Monday, September 15, 2008

a little humour

This is just randomly amusing.

Olympic swim superman dude, Michael Phelps, eats 12 000 calories a day. Which just shows, you know, that we could all be eating as much crap as we want if only we'd be willing to exercise all the rest of our waking hours. -->The closest I came to this was when my jaw was wired shut after an operation and I had to eat through a straw. I would end each day with a chocolate milkshake to bring up my calorie count. Sweeet.

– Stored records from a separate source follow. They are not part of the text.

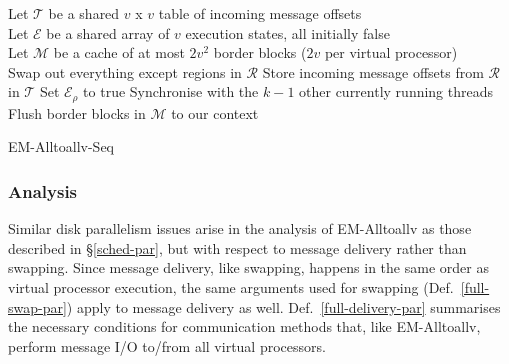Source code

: \documentclass[12pt]{carletoncsthesis}
\begin{document}
\begin{algorithm}[ht]
\BlankLine
Let $\mathcal{T}$ be a shared $v$ x $v$ table of incoming message offsets\\
Let $\mathcal{E}$ be a shared array of $v$ execution states, all initially false\\
Let $\mathcal{M}$ be a cache of at most $2v^2$ border blocks ($2v$ per virtual processor)\\
\BlankLine
{}
	Swap out everything except regions in $\mathcal{R}$\;
	Store incoming message offsets from $\mathcal{R}$ in $\mathcal{T}$
		\;
	Set $\mathcal{E}_\rho$ to true\;
	Synchronise with the $k - 1$ other currently running threads\;
\BlankLine{}
\BlankLine{}
\BlankLine
{}
\BlankLine{}
\BlankLine
{}
	Flush border blocks in $\mathcal{M}$ to our context\;
\BlankLine{}\BlankLine
\caption{{\sc EM-Alltoallv-Seq}}
\label{alltoall-direct-seq}
\end{algorithm}

\clearpage
\subsubsection{Analysis}


Similar disk parallelism issues arise in the analysis of {\sc EM-Alltoallv}
as those described in \S\ref{sched-par}, but with respect to message delivery
rather than swapping.  Since message delivery, like swapping, happens in
the same order as virtual processor execution, the same arguments used for
swapping (Def.~\ref{full-swap-par}) apply to message delivery as well.
Def.~\ref{full-delivery-par} summarises the necessary conditions for
communication methods that, like {\sc EM-Alltoallv}, perform message I/O
to/from all virtual processors.
\end{document}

Anyway, this is a funny article of a food critic trying to keep up with Phelps. It greatly resembles my own life.

*

No one would ever confuse me with an Olympic athlete. I was picked last in softball and the last time I was competitive about anything, it was apathy (remember being in your 20s?).

...

So I head to nearest body of water. ... It's adult swim time and the grown-ups are swimming laps. An old man swims width-wise across the pool. It's not clear if he's crazy or just a jerk. ... I swim a lap. This pool must be much larger than an Olympic pool because I get tired very quickly. Having achieved a small victory with my lap I go out on a high note, at the peak of my performance ability.

...

Any serious athlete is up before dawn to train. I rise at 4 a.m., stretch, walk to the bathroom, urinate, and head back to bed.

...

I receive a devastating piece of news. "A lap is generally there and back," says Zach Weston, professor of kinesiology at Wilfrid Laurier University. "A length is just there."